I'm currently working on user follow system at CrazyEngineers which will replace the connections. If you are viewing someone's followers, we want to show how many of those followers you follow, and follow you; similar to what Twitter does.
Now this basic system is ready and I was able to get it done with just few basic queries; keeping the overall query count per page to 10. Which, I believe is good!
Currently we do it the simple way: Load all the followers in array and then check if authenticated user's ID matches. This system should work for users with say 5K - 10K or even 30K followers.
Now, I was wondering, what if a user has a million or say 10 million followers. Does it make sense to load the "IDs" of all those followers into memory and perform the check?
Or is there any way to do it more efficiently?Posted in: #Databases #Programming #Big Data
I'd check something like the array_intersect function to see mutual followers, and the array_diff function to see which ones I don't follow. Combine that into a flag, and use that.

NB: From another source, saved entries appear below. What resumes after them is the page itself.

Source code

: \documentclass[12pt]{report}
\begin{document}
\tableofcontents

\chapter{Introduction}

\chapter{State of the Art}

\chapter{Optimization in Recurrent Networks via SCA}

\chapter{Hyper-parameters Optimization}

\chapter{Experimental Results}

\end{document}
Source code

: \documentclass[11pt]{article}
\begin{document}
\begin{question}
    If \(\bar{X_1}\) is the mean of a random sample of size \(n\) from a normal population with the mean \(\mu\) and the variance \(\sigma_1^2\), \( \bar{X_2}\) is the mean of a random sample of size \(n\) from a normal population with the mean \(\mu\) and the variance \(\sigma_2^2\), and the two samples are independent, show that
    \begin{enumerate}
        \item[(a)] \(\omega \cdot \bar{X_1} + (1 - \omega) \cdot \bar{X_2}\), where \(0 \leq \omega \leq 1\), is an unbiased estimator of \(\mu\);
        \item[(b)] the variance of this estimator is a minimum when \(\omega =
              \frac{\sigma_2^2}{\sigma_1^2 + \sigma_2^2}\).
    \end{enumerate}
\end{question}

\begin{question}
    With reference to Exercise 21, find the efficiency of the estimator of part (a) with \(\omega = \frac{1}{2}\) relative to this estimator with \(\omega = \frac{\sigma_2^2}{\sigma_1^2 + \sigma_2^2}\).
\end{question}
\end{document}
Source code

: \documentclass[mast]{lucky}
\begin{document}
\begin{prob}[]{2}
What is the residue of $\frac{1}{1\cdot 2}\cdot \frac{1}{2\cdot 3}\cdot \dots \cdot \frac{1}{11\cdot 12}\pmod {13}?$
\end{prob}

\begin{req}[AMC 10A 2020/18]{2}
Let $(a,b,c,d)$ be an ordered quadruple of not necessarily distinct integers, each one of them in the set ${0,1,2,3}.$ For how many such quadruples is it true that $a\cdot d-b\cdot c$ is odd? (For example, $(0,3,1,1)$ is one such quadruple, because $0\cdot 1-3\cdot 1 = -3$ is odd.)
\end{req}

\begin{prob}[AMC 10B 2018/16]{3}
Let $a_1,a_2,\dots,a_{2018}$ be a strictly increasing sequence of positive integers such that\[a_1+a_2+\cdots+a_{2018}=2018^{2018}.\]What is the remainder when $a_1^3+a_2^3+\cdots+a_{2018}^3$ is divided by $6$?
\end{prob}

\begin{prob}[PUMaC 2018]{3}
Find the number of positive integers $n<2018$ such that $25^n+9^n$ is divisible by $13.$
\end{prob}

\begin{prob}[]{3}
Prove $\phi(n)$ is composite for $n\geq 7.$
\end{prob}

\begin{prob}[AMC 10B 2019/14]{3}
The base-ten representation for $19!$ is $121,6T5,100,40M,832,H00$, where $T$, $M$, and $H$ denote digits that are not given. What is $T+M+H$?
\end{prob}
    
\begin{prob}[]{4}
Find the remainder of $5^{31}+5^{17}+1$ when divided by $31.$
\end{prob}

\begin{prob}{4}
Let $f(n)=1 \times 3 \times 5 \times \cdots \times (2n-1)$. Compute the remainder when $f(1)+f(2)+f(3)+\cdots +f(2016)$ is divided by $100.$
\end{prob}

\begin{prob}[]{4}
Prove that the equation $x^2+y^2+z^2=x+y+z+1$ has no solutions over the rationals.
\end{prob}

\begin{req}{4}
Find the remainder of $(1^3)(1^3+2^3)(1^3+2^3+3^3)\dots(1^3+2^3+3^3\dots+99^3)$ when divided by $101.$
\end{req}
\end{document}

Yeah, mutual followers can be checked if the available list of followers is available in an array. However, consider a person having say 10 million followers. In that case, do we need to load all the 10 million followers IDs in the database OR is there a better way to achieve this? Right now array functions in PHP do the job and I think it should work till a few tens of thousands of users.
I'm considering a hypothetical case when we've to load say a million IDs in database. Would it still work?
No. Not unless you put in pagination :)
We are trying to reduce the memory and computation costs here and pagination does just that. One could always debate the additional clicks the user has to do vs the computing savings. However, at a million followers, you might as well think of a better mechanism for showing followers (like search and categories).
At the end of it, I would ask you this - is all this tam jhaam really necessary? Doesn't this seem like a death by feature creep?
Not necessary 😀 . I'm just a curious cat!
Pagination is already in place. But at some point of time, there will be a case where authenticated user's ID will have to be checked against millions of records. At least - I think that's how Twitter does it. I could be a different thing with Graph databases (and I've no idea how they work). But with RDBMS, this definitely is something that's been bothering me.
I think this problem is better solved when it actually is a problem! Thank you for your response though. 👍